Look through the lines below and copy each one that includes "Python".

[Records from a data collection]
- - -

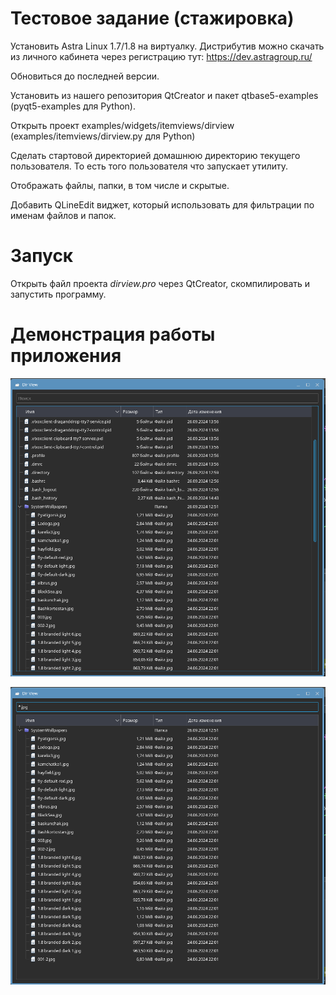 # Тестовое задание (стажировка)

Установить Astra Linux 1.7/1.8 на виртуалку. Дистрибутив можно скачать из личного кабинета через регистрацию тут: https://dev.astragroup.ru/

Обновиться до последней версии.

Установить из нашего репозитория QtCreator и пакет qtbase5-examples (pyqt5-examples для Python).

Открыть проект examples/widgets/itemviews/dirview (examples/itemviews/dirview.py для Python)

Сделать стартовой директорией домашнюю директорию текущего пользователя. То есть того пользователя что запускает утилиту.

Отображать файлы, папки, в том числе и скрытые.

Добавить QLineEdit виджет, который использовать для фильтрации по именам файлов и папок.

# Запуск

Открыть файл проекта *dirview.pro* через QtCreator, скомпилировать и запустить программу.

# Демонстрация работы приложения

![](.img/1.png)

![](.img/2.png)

- - -

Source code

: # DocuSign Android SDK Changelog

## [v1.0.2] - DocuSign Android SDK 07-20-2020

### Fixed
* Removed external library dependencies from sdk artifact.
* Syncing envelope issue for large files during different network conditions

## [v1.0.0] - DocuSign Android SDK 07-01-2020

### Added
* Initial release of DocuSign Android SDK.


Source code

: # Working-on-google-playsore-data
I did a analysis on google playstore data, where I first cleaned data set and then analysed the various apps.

- - -

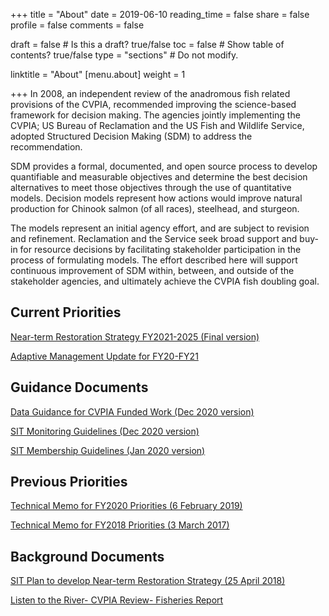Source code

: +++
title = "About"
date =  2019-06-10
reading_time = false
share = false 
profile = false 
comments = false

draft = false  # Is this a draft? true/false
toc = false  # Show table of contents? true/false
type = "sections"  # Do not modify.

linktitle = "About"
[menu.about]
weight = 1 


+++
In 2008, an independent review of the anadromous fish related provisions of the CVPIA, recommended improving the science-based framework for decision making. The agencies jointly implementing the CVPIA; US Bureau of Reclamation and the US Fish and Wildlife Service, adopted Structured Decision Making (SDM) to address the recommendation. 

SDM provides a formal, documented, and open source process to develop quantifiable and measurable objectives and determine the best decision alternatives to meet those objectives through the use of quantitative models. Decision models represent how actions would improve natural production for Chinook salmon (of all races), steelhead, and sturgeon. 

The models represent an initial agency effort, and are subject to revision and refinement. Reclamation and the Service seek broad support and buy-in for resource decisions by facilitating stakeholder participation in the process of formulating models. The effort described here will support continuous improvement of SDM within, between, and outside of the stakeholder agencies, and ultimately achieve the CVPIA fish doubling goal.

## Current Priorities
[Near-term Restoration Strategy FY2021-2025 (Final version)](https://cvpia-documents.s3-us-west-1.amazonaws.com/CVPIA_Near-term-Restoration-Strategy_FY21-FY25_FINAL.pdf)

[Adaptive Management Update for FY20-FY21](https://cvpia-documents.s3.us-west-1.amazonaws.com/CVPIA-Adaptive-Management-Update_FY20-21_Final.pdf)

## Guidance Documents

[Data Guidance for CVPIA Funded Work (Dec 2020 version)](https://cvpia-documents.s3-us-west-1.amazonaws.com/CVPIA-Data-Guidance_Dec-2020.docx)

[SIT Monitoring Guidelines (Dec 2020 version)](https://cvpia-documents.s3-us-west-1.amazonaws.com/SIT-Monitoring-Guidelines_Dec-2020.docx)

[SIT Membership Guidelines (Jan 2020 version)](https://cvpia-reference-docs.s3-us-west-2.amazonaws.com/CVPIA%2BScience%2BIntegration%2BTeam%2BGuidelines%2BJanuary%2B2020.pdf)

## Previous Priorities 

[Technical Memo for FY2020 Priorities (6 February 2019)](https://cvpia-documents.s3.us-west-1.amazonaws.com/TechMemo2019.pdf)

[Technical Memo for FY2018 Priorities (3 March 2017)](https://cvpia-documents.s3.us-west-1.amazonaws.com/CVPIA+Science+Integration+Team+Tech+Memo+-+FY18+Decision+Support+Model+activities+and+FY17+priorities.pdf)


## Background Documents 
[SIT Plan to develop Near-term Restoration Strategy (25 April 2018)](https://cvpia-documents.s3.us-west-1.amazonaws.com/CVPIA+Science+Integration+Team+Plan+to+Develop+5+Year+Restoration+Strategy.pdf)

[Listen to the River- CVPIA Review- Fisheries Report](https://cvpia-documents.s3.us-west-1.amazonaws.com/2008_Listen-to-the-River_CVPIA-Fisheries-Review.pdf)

- - -

** RESPONSE TO THIS TASK **
Установить из нашего репозитория QtCreator и пакет qtbase5-examples (pyqt5-examples для Python).
Открыть проект examples/widgets/itemviews/dirview (examples/itemviews/dirview.py для Python)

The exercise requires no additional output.